Интервью

Сибирского осетра можно возродить

Интервью с руководителем Главрыбвода Даном Беленьким

В прошлом году система государственного рыбоводства претерпела серьезные изменения. Был создан Главрыбвод — структура, которая должна навести порядок в механизме искусственного воспроизводства. Не будем лукавить: значительная часть рыбозаводов долгое время продолжала жить по советским лекалам, люди работали по устаревшим технологиям, на оборудовании, которое разменяло уже третий, а то и четвертый десяток. Неудивительно, что некоторые рыбозаводы подвергались процедурам искусственного банкротства или занимались непрофильными видами деятельности. Теперь в отрасли есть понимание ситуации, на ряде заводов уже произошли эффективные изменения, а главное, выбран правильный вектор на восстановление популяций именно ценных видов рыб. О том, можно ли восстановить осетровых, что ждет муксуна и как скоро закончится «эра пеляди» — в разговоре «Русской рыбы» с руководителем Главрыбвода Даном Беленьким.
Беседовал: Антон Белых

— Дан Михайлович, начнем с ситуации с осетровыми. О выпусках мальков осетра и стерляди регулярно рапортуют как сами рыбозаводы, так и региональные органы власти. Что происходит с осетровыми в масштабах страны? Насколько реально восстановление их популяций? Верна ли цифра, что за последние 100 лет мы потеряли 98% всех осетров?

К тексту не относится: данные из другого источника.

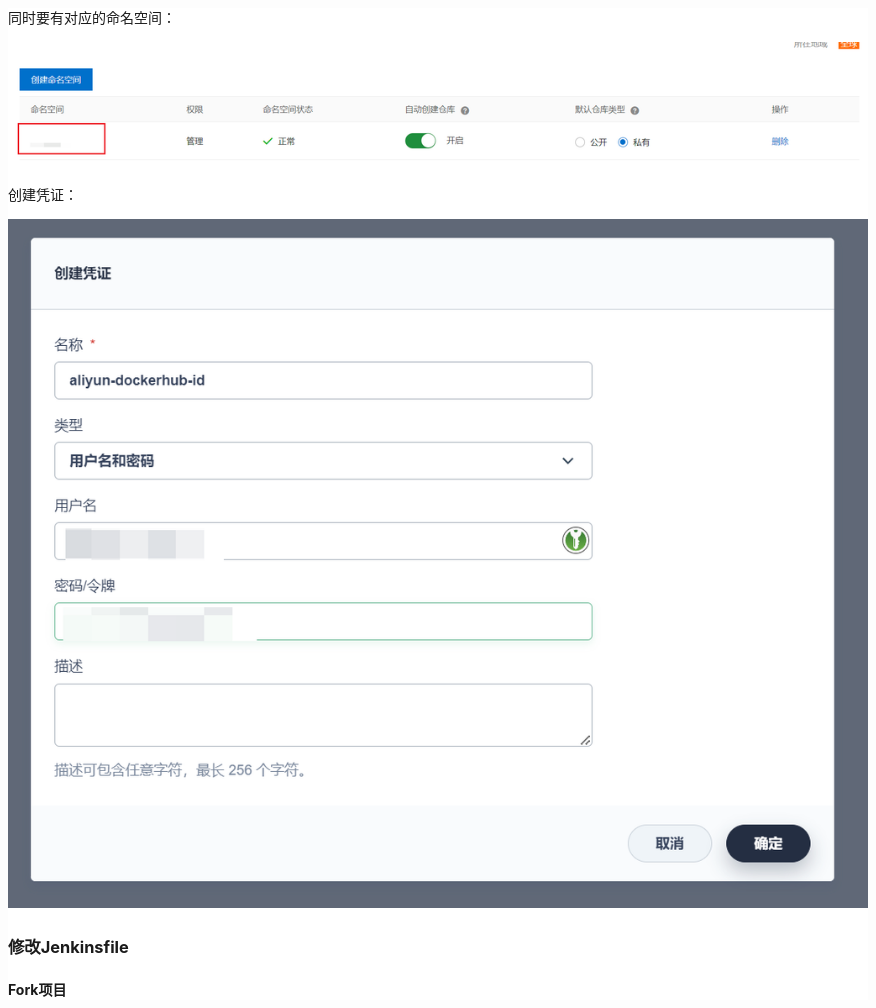 同时要有对应的命名空间：

![image-20231121055045373](./assets/image-20231121055045373.png)

创建凭证：

![image-20231121055213715](./assets/image-20231121055213715.png)

### 修改Jenkinsfile

#### Fork项目
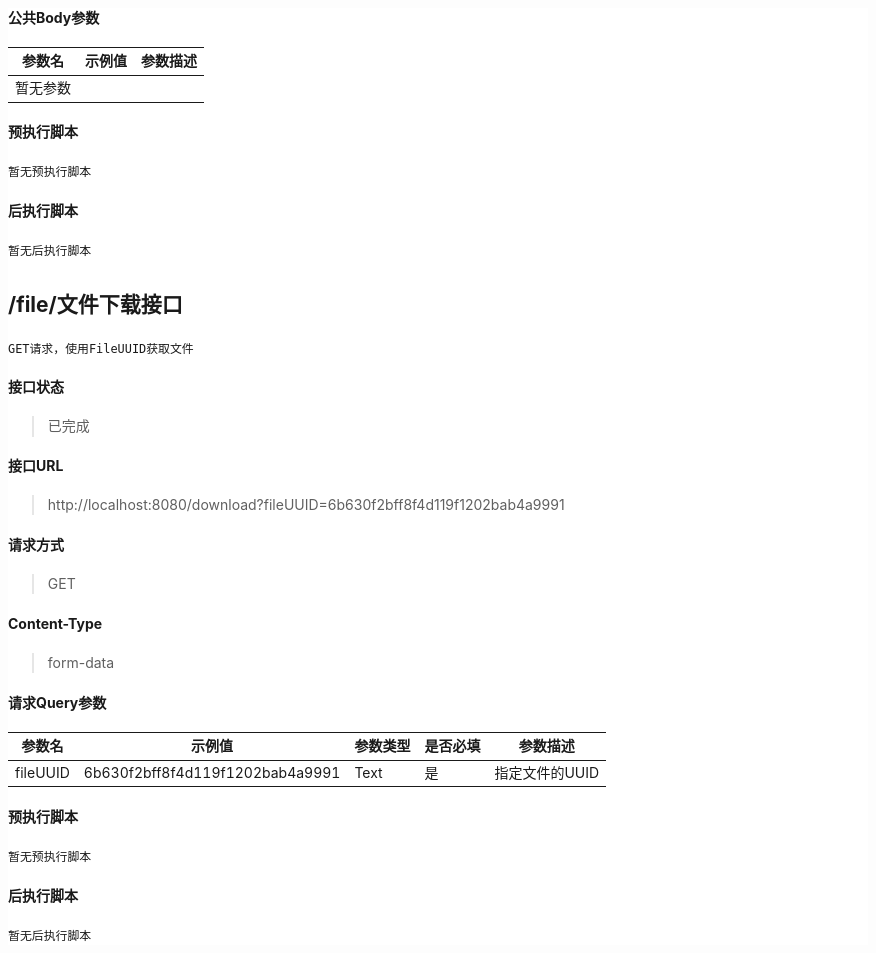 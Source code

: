 #### 公共Body参数

| 参数名   | 示例值 | 参数描述 |
| -------- | ------ | -------- |
| 暂无参数 |        |          |

#### 预执行脚本

```javascript
暂无预执行脚本
```

#### 后执行脚本

```javascript
暂无后执行脚本
```

## /file/文件下载接口

```text
GET请求，使用FileUUID获取文件
```

#### 接口状态

> 已完成

#### 接口URL

> http://localhost:8080/download?fileUUID=6b630f2bff8f4d119f1202bab4a9991

#### 请求方式

> GET

#### Content-Type

> form-data

#### 请求Query参数

| 参数名   | 示例值                          | 参数类型 | 是否必填 | 参数描述       |
| -------- | ------------------------------- | -------- | -------- | -------------- |
| fileUUID | 6b630f2bff8f4d119f1202bab4a9991 | Text     | 是       | 指定文件的UUID |

#### 预执行脚本

```javascript
暂无预执行脚本
```

#### 后执行脚本

```javascript
暂无后执行脚本
```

— Верность этой цифры мне оценить сложно, здесь ситуация разная. Сибирского осетра восстановить реально можно. Причина лежит на поверхности: на сибирских реках относительно мало гидроэлектростанций и вообще гидроузлов, которые отрезают путь к местам нереста. Поэтому при условии эффективной борьбы с браконьерством «сибиряка» возродить можно, чем мы активно и занимаемся. Недавно реконструировали Абалакский завод под Тобольском, увеличили его мощность в три раза, отловили производителей, будем размещать на заводе заказы по производству молоди осетра в счет компенсационных мероприятий. Через семь-восемь лет обская популяция начнет расти, причем осязаемо.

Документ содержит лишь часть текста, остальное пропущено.